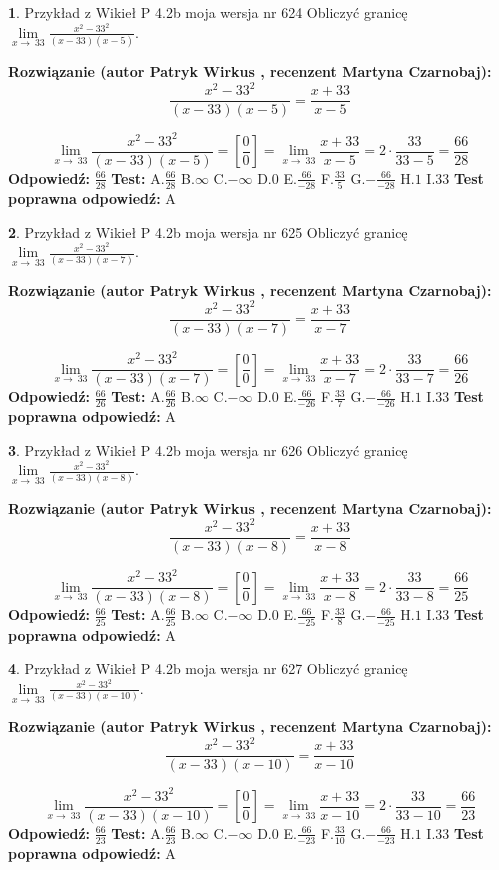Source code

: \documentclass[12pt, a4paper]{article}
\theoremstyle{definition} %
\newtheorem{zad}{}
\newcommand{\zadStart}[1]{\begin{zad}#1\newline}
\newcommand{\zadStop}{\end{zad}}
\newcommand{\rozwStart}[2]{\noindent \textbf{Rozwiązanie (autor #1 , recenzent #2): }\newline}
\newcommand{\rozwStop}{\newline}
\newcommand{\odpStart}{\noindent \textbf{Odpowiedź:}\newline}
\newcommand{\odpStop}{\newline}
\newcommand{\testStart}{\noindent \textbf{Test:}\newline}
\newcommand{\testStop}{\newline}
\newcommand{\kluczStart}{\noindent \textbf{Test poprawna odpowiedź:}\newline}
\newcommand{\kluczStop}{\newline}
\begin{document}
\zadStart{Przykład z Wikieł P 4.2b moja wersja nr 624}
Obliczyć granicę $\lim\limits_{x\to\ 33}\frac{x^{2}-33^{2}}{(x-33)(x-5)}$.
\zadStop
\rozwStart{Patryk Wirkus}{Martyna Czarnobaj}
$$\frac{x^{2}-33^{2}}{(x-33)(x-5)}=\frac{x+33}{x-5}$$

$$\lim\limits_{x\to\ 33}\frac{x^{2}-33^{2}}{(x-33)(x-5)}=[\frac{0}{0}]=\lim\limits_{x\to\ 33}\frac{x+33}{x-5}=2 \cdot \frac{33}{33-5} = \frac{66}{28}$$
\rozwStop
\odpStart
$\frac{66}{28}$
\odpStop
\testStart
A.$\frac{66}{28}$
B.$\infty$
C.$-\infty$
D.$0$
E.$\frac{66}{-28}$
F.$\frac{33}{5}$
G.$-\frac{66}{-28}$
H.$1$
I.$33$
\testStop
\kluczStart
A
\kluczStop



\zadStart{Przykład z Wikieł P 4.2b moja wersja nr 625}
Obliczyć granicę $\lim\limits_{x\to\ 33}\frac{x^{2}-33^{2}}{(x-33)(x-7)}$.
\zadStop
\rozwStart{Patryk Wirkus}{Martyna Czarnobaj}
$$\frac{x^{2}-33^{2}}{(x-33)(x-7)}=\frac{x+33}{x-7}$$

$$\lim\limits_{x\to\ 33}\frac{x^{2}-33^{2}}{(x-33)(x-7)}=[\frac{0}{0}]=\lim\limits_{x\to\ 33}\frac{x+33}{x-7}=2 \cdot \frac{33}{33-7} = \frac{66}{26}$$
\rozwStop
\odpStart
$\frac{66}{26}$
\odpStop
\testStart
A.$\frac{66}{26}$
B.$\infty$
C.$-\infty$
D.$0$
E.$\frac{66}{-26}$
F.$\frac{33}{7}$
G.$-\frac{66}{-26}$
H.$1$
I.$33$
\testStop
\kluczStart
A
\kluczStop



\zadStart{Przykład z Wikieł P 4.2b moja wersja nr 626}
Obliczyć granicę $\lim\limits_{x\to\ 33}\frac{x^{2}-33^{2}}{(x-33)(x-8)}$.
\zadStop
\rozwStart{Patryk Wirkus}{Martyna Czarnobaj}
$$\frac{x^{2}-33^{2}}{(x-33)(x-8)}=\frac{x+33}{x-8}$$

$$\lim\limits_{x\to\ 33}\frac{x^{2}-33^{2}}{(x-33)(x-8)}=[\frac{0}{0}]=\lim\limits_{x\to\ 33}\frac{x+33}{x-8}=2 \cdot \frac{33}{33-8} = \frac{66}{25}$$
\rozwStop
\odpStart
$\frac{66}{25}$
\odpStop
\testStart
A.$\frac{66}{25}$
B.$\infty$
C.$-\infty$
D.$0$
E.$\frac{66}{-25}$
F.$\frac{33}{8}$
G.$-\frac{66}{-25}$
H.$1$
I.$33$
\testStop
\kluczStart
A
\kluczStop



\zadStart{Przykład z Wikieł P 4.2b moja wersja nr 627}
Obliczyć granicę $\lim\limits_{x\to\ 33}\frac{x^{2}-33^{2}}{(x-33)(x-10)}$.
\zadStop
\rozwStart{Patryk Wirkus}{Martyna Czarnobaj}
$$\frac{x^{2}-33^{2}}{(x-33)(x-10)}=\frac{x+33}{x-10}$$

$$\lim\limits_{x\to\ 33}\frac{x^{2}-33^{2}}{(x-33)(x-10)}=[\frac{0}{0}]=\lim\limits_{x\to\ 33}\frac{x+33}{x-10}=2 \cdot \frac{33}{33-10} = \frac{66}{23}$$
\rozwStop
\odpStart
$\frac{66}{23}$
\odpStop
\testStart
A.$\frac{66}{23}$
B.$\infty$
C.$-\infty$
D.$0$
E.$\frac{66}{-23}$
F.$\frac{33}{10}$
G.$-\frac{66}{-23}$
H.$1$
I.$33$
\testStop
\kluczStart
A
\kluczStop
\end{document}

**Problem statement:** Without the pictures, copy the material exactly as given.

**Answer box:**
Source code

: \documentclass[12pt, a4paper]{article}
\theoremstyle{definition} %
\newtheorem{zad}{}
\newcommand{\zadStart}[1]{\begin{zad}#1\newline}
\newcommand{\zadStop}{\end{zad}}
\newcommand{\rozwStart}[2]{\noindent \textbf{Rozwiązanie (autor #1 , recenzent #2): }\newline}
\newcommand{\rozwStop}{\newline}
\newcommand{\odpStart}{\noindent \textbf{Odpowiedź:}\newline}
\newcommand{\odpStop}{\newline}
\newcommand{\testStart}{\noindent \textbf{Test:}\newline}
\newcommand{\testStop}{\newline}
\newcommand{\kluczStart}{\noindent \textbf{Test poprawna odpowiedź:}\newline}
\newcommand{\kluczStop}{\newline}
\begin{document}
\zadStart{Przykład z Wikieł P 4.2b moja wersja nr 624}
Obliczyć granicę $\lim\limits_{x\to\ 33}\frac{x^{2}-33^{2}}{(x-33)(x-5)}$.
\zadStop
\rozwStart{Patryk Wirkus}{Martyna Czarnobaj}
$$\frac{x^{2}-33^{2}}{(x-33)(x-5)}=\frac{x+33}{x-5}$$

$$\lim\limits_{x\to\ 33}\frac{x^{2}-33^{2}}{(x-33)(x-5)}=[\frac{0}{0}]=\lim\limits_{x\to\ 33}\frac{x+33}{x-5}=2 \cdot \frac{33}{33-5} = \frac{66}{28}$$
\rozwStop
\odpStart
$\frac{66}{28}$
\odpStop
\testStart
A.$\frac{66}{28}$
B.$\infty$
C.$-\infty$
D.$0$
E.$\frac{66}{-28}$
F.$\frac{33}{5}$
G.$-\frac{66}{-28}$
H.$1$
I.$33$
\testStop
\kluczStart
A
\kluczStop



\zadStart{Przykład z Wikieł P 4.2b moja wersja nr 625}
Obliczyć granicę $\lim\limits_{x\to\ 33}\frac{x^{2}-33^{2}}{(x-33)(x-7)}$.
\zadStop
\rozwStart{Patryk Wirkus}{Martyna Czarnobaj}
$$\frac{x^{2}-33^{2}}{(x-33)(x-7)}=\frac{x+33}{x-7}$$

$$\lim\limits_{x\to\ 33}\frac{x^{2}-33^{2}}{(x-33)(x-7)}=[\frac{0}{0}]=\lim\limits_{x\to\ 33}\frac{x+33}{x-7}=2 \cdot \frac{33}{33-7} = \frac{66}{26}$$
\rozwStop
\odpStart
$\frac{66}{26}$
\odpStop
\testStart
A.$\frac{66}{26}$
B.$\infty$
C.$-\infty$
D.$0$
E.$\frac{66}{-26}$
F.$\frac{33}{7}$
G.$-\frac{66}{-26}$
H.$1$
I.$33$
\testStop
\kluczStart
A
\kluczStop



\zadStart{Przykład z Wikieł P 4.2b moja wersja nr 626}
Obliczyć granicę $\lim\limits_{x\to\ 33}\frac{x^{2}-33^{2}}{(x-33)(x-8)}$.
\zadStop
\rozwStart{Patryk Wirkus}{Martyna Czarnobaj}
$$\frac{x^{2}-33^{2}}{(x-33)(x-8)}=\frac{x+33}{x-8}$$

$$\lim\limits_{x\to\ 33}\frac{x^{2}-33^{2}}{(x-33)(x-8)}=[\frac{0}{0}]=\lim\limits_{x\to\ 33}\frac{x+33}{x-8}=2 \cdot \frac{33}{33-8} = \frac{66}{25}$$
\rozwStop
\odpStart
$\frac{66}{25}$
\odpStop
\testStart
A.$\frac{66}{25}$
B.$\infty$
C.$-\infty$
D.$0$
E.$\frac{66}{-25}$
F.$\frac{33}{8}$
G.$-\frac{66}{-25}$
H.$1$
I.$33$
\testStop
\kluczStart
A
\kluczStop



\zadStart{Przykład z Wikieł P 4.2b moja wersja nr 627}
Obliczyć granicę $\lim\limits_{x\to\ 33}\frac{x^{2}-33^{2}}{(x-33)(x-10)}$.
\zadStop
\rozwStart{Patryk Wirkus}{Martyna Czarnobaj}
$$\frac{x^{2}-33^{2}}{(x-33)(x-10)}=\frac{x+33}{x-10}$$

$$\lim\limits_{x\to\ 33}\frac{x^{2}-33^{2}}{(x-33)(x-10)}=[\frac{0}{0}]=\lim\limits_{x\to\ 33}\frac{x+33}{x-10}=2 \cdot \frac{33}{33-10} = \frac{66}{23}$$
\rozwStop
\odpStart
$\frac{66}{23}$
\odpStop
\testStart
A.$\frac{66}{23}$
B.$\infty$
C.$-\infty$
D.$0$
E.$\frac{66}{-23}$
F.$\frac{33}{10}$
G.$-\frac{66}{-23}$
H.$1$
I.$33$
\testStop
\kluczStart
A
\kluczStop
\end{document}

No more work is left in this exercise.